Narendra Modi is a political leader who is perpetually centre stage. He is gossip, news, history, rumour, a creation and construct of the media industry. As a symbolic construct, he is effective. But even symbols have to follow the logic of mediums, obeying the laws of grammar. Media creates policy like second skin.

When Modi rose to power, he had to be created layer by layer. In the initial years, he was a mask, a hoarding, a hologram till he became the darling of social media. For a party that was immersed in 19th century, one needed some representation of modernity. The BJP needed someone who sounded contemporary, who could identify with the youth, be treated as part of latest fashion. To use the dominant idiom, one needed a politician who was constantly trending. Atal Bihari Vajpayee was there but he was more of a classic figure, a poet who belonged to the oral tradition. The poetics of Vajpayee did not quite suit Modi. He could not be portrayed as a classic. He could not be yesterday’s newspaper like LK Advani. He had to be instant news. Only the technology of social media fitted him. He could be as narcissistic as the latest selfie and be the latest darling. The tactic was clear. He had to be news and he had to be renewed as news every few hours. A selfie, which is out of date, is an oxymoron. Only social media could create an icon who could be erased and reinvented every day. The instability and fluidity suited the protean native of the politics between 2002 and 2010. Modi, like social media, had to be invented every minute. Like social media, Modi had to be renewed every minute between malleability, erasure, and the cosmetic of continuous make up a star was born, a star who thrived on news. 

Making of a legend

Rahul, Manmohan or Sonia look like chapters out of a dull Victorian novel while confronting the protean nature of the man. An aspirational man needs the carnivorousness of an aspirational media to become a leader. But once a leader arrives, he needs a different stability, a stature, a different sense of permanence. He has to have the fixity of a statue, a sense of both history and news. Social media, with its carnivorous hunger, does not fit the bill. One needs a different milieu for the man. There is also the possibility that social media could also unmake him. One needed a different sense of permanence. As Modi moves like a juggernaut to his second term, he needed to redo his self-portrait. He needed a self that was different. He required a distancing from the instantaneity of the selfie. 

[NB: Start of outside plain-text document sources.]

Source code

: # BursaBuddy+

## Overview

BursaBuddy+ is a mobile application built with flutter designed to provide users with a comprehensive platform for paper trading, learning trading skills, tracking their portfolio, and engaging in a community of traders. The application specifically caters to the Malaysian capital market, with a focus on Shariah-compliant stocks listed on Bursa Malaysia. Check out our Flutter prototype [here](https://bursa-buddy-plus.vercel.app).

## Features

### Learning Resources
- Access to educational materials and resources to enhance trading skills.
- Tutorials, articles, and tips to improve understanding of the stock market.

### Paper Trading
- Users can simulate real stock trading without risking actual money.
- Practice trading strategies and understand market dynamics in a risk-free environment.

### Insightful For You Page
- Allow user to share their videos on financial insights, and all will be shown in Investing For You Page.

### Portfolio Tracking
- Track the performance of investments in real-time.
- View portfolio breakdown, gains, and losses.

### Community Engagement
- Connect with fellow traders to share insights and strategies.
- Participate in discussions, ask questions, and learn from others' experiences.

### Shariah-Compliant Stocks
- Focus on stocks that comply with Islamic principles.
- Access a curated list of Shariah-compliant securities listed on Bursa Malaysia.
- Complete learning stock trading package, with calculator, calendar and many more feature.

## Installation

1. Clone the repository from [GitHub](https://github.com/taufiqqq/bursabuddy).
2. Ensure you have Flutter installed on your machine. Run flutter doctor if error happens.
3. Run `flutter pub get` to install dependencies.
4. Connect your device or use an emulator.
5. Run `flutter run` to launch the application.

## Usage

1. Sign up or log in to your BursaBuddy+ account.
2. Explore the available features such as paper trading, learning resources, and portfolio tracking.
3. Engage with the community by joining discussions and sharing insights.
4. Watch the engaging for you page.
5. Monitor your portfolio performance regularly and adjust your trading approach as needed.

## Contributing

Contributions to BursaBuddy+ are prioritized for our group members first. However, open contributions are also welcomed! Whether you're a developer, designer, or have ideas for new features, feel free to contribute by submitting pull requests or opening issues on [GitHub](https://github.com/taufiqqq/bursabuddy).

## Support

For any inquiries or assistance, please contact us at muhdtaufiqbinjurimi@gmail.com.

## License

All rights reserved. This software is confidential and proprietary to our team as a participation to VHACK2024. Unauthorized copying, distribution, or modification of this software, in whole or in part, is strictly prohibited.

Men in search of remakes either hit a cosmetic salon or appeal to Bollywood or cinema in general. Politics and cinema have reciprocity of a powerful kind. The DMK and other parties in the South created Jayalalithaa, MGR, NTR, out of the flesh of film. Films allowed you to combine history and myth, renew the symbolism of the man and his politics. Modi always had a touch of the filmi in him. He was both nautanki and filmi, to use local idioms. Modi’s theatrics was wasted on oral media. It needed to be recorded and relived. He had to transcend the ephemerality of news. He needed a touch of myth and history. He had to become folklore, not mere mass entertainment. The idea of making a film was strategically correct. Modi was not just being transformed into a biopic. He was signalling a transition in status from index to icon, from news to myth, while his audience  transformed from the fluidity of network to a more permanent community of fans. He moved from social media to recapture the public space of history, the permanence of a political statesman. As the movie itself announced, it was a “story of a billion people”. Bollywood is right. He wins because he is now a legend. The biopic claimed to be a “story of a legend”. 

Crisis of Bollywood

One must introduce a small caveat here. The crisis is not on Modi’s side. The crisis is on the side of Bollywood. The biopic is one genre Bollywood has not quite mastered. Bollywood transformed biographies into hagiography, into myth. History as fact, as a modest empiricism eludes Bollywood. It is at home in melodrama. Hagiography is second skin. 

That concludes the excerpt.